- **Assignment**: Work out how many lines in the data below include "once", then reply with that number only.

- **Extracted entries**:

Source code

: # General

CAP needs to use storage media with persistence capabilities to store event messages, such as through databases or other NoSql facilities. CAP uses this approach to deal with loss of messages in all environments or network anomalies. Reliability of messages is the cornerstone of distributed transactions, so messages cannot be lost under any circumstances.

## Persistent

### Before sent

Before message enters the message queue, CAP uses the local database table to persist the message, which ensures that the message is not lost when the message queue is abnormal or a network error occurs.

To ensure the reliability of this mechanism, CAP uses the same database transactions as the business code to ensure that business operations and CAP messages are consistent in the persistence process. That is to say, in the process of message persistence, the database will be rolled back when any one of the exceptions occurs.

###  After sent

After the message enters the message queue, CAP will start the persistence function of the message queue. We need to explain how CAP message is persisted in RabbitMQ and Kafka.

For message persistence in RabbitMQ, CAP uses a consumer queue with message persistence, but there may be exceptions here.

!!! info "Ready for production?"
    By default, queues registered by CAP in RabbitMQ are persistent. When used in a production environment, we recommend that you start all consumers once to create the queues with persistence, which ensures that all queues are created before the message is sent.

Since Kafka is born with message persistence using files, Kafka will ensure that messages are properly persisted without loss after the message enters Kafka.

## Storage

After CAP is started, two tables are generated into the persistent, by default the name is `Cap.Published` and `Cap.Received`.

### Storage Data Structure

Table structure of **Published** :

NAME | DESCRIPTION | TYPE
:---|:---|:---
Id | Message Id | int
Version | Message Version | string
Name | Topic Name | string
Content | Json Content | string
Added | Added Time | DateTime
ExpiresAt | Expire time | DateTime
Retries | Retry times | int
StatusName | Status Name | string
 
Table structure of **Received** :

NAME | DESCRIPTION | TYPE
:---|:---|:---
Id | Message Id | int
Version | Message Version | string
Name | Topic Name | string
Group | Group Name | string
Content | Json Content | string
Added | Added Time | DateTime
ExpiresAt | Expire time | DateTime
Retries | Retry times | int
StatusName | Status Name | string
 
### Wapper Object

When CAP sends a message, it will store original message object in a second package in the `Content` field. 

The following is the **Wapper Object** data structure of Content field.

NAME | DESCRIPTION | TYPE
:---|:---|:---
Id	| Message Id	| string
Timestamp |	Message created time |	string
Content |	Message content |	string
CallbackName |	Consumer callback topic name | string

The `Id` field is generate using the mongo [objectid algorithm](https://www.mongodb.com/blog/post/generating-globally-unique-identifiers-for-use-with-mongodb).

* * *

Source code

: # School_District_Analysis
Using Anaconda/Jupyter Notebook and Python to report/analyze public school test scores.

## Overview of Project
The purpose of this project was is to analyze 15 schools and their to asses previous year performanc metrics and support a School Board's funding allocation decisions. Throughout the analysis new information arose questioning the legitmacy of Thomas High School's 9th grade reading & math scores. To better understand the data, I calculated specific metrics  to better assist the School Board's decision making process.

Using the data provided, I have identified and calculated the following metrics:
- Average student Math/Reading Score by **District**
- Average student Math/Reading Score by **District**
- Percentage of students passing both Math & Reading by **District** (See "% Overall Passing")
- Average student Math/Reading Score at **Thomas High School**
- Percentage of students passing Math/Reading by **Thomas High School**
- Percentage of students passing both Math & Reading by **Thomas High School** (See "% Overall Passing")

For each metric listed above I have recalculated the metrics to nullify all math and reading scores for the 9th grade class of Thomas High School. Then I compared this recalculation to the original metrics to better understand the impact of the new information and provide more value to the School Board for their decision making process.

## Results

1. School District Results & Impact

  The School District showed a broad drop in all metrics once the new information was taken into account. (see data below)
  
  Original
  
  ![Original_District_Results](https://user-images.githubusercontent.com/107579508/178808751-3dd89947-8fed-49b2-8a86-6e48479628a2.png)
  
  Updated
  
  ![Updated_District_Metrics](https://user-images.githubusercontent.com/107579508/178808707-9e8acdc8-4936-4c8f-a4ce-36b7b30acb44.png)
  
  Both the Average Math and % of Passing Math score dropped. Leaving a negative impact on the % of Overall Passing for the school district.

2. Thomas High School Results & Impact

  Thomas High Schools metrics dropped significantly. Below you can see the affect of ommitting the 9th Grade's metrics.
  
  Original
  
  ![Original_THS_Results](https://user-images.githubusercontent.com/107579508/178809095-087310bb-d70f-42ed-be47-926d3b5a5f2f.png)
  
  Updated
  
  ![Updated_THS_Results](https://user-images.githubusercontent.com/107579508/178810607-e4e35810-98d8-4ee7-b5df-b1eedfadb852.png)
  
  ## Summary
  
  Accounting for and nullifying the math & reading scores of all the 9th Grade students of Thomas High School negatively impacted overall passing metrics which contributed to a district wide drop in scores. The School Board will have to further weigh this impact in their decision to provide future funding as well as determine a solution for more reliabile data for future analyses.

- **Problem solution**: 2